Top of Records for the task

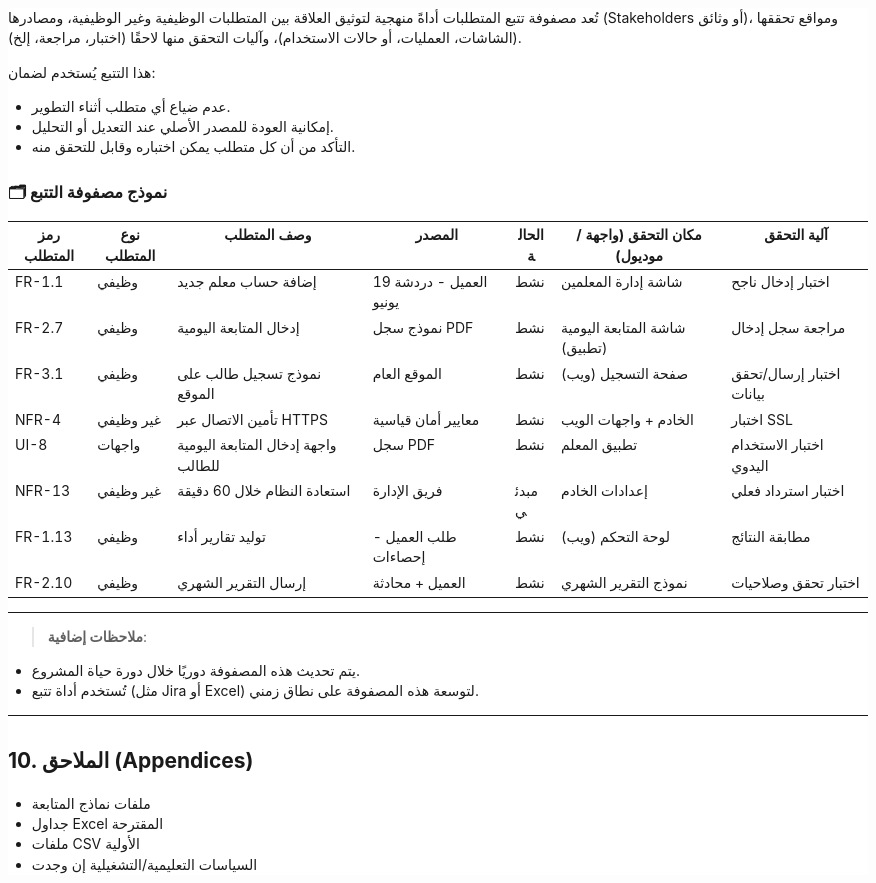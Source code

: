 تُعد مصفوفة تتبع المتطلبات أداةً منهجية لتوثيق العلاقة بين المتطلبات الوظيفية وغير الوظيفية، ومصادرها (Stakeholders أو وثائق)، ومواقع تحققها (الشاشات، العمليات، أو حالات الاستخدام)، وآليات التحقق منها لاحقًا (اختبار، مراجعة، إلخ).

هذا التتبع يُستخدم لضمان:

- عدم ضياع أي متطلب أثناء التطوير.
- إمكانية العودة للمصدر الأصلي عند التعديل أو التحليل.
- التأكد من أن كل متطلب يمكن اختباره وقابل للتحقق منه.

### 🗂️ نموذج مصفوفة التتبع

| رمز المتطلب | نوع المتطلب | وصف المتطلب                         | المصدر                  | الحالة | مكان التحقق (واجهة / موديول)  | آلية التحقق              |
| ----------- | ----------- | ----------------------------------- | ----------------------- | ------ | ----------------------------- | ------------------------ |
| FR-1.1      | وظيفي       | إضافة حساب معلم جديد                | العميل - دردشة 19 يونيو | نشط    | شاشة إدارة المعلمين           | اختبار إدخال ناجح        |
| FR-2.7      | وظيفي       | إدخال المتابعة اليومية              | نموذج سجل PDF           | نشط    | شاشة المتابعة اليومية (تطبيق) | مراجعة سجل إدخال         |
| FR-3.1      | وظيفي       | نموذج تسجيل طالب على الموقع         | الموقع العام            | نشط    | صفحة التسجيل (ويب)            | اختبار إرسال/تحقق بيانات |
| NFR-4       | غير وظيفي   | تأمين الاتصال عبر HTTPS             | معايير أمان قياسية      | نشط    | الخادم + واجهات الويب         | اختبار SSL               |
| UI-8        | واجهات      | واجهة إدخال المتابعة اليومية للطالب | سجل PDF                 | نشط    | تطبيق المعلم                  | اختبار الاستخدام اليدوي  |
| NFR-13      | غير وظيفي   | استعادة النظام خلال 60 دقيقة        | فريق الإدارة            | مبدئي  | إعدادات الخادم                | اختبار استرداد فعلي      |
| FR-1.13     | وظيفي       | توليد تقارير أداء                   | طلب العميل - إحصاءات    | نشط    | لوحة التحكم (ويب)             | مطابقة النتائج           |
| FR-2.10     | وظيفي       | إرسال التقرير الشهري                | العميل + محادثة         | نشط    | نموذج التقرير الشهري          | اختبار تحقق وصلاحيات     |

---

> **ملاحظات إضافية**:

- يتم تحديث هذه المصفوفة دوريًا خلال دورة حياة المشروع.
- تُستخدم أداة تتبع (مثل Jira أو Excel) لتوسعة هذه المصفوفة على نطاق زمني.

---

## 10. **الملاحق (Appendices)**

- ملفات نماذج المتابعة
- جداول Excel المقترحة
- ملفات CSV الأولية
- السياسات التعليمية/التشغيلية إن وجدت

</dev>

Bottom of Records for the task

• **Exercise aim**: The answer is a portion of the data. Write out exactly the line with "- يتم تحديث" and all lines after it.

• **Answer to the exercise**:
- يتم تحديث هذه المصفوفة دوريًا خلال دورة حياة المشروع.
- تُستخدم أداة تتبع (مثل Jira أو Excel) لتوسعة هذه المصفوفة على نطاق زمني.

---

## 10. **الملاحق (Appendices)**

- ملفات نماذج المتابعة
- جداول Excel المقترحة
- ملفات CSV الأولية
- السياسات التعليمية/التشغيلية إن وجدت

</dev>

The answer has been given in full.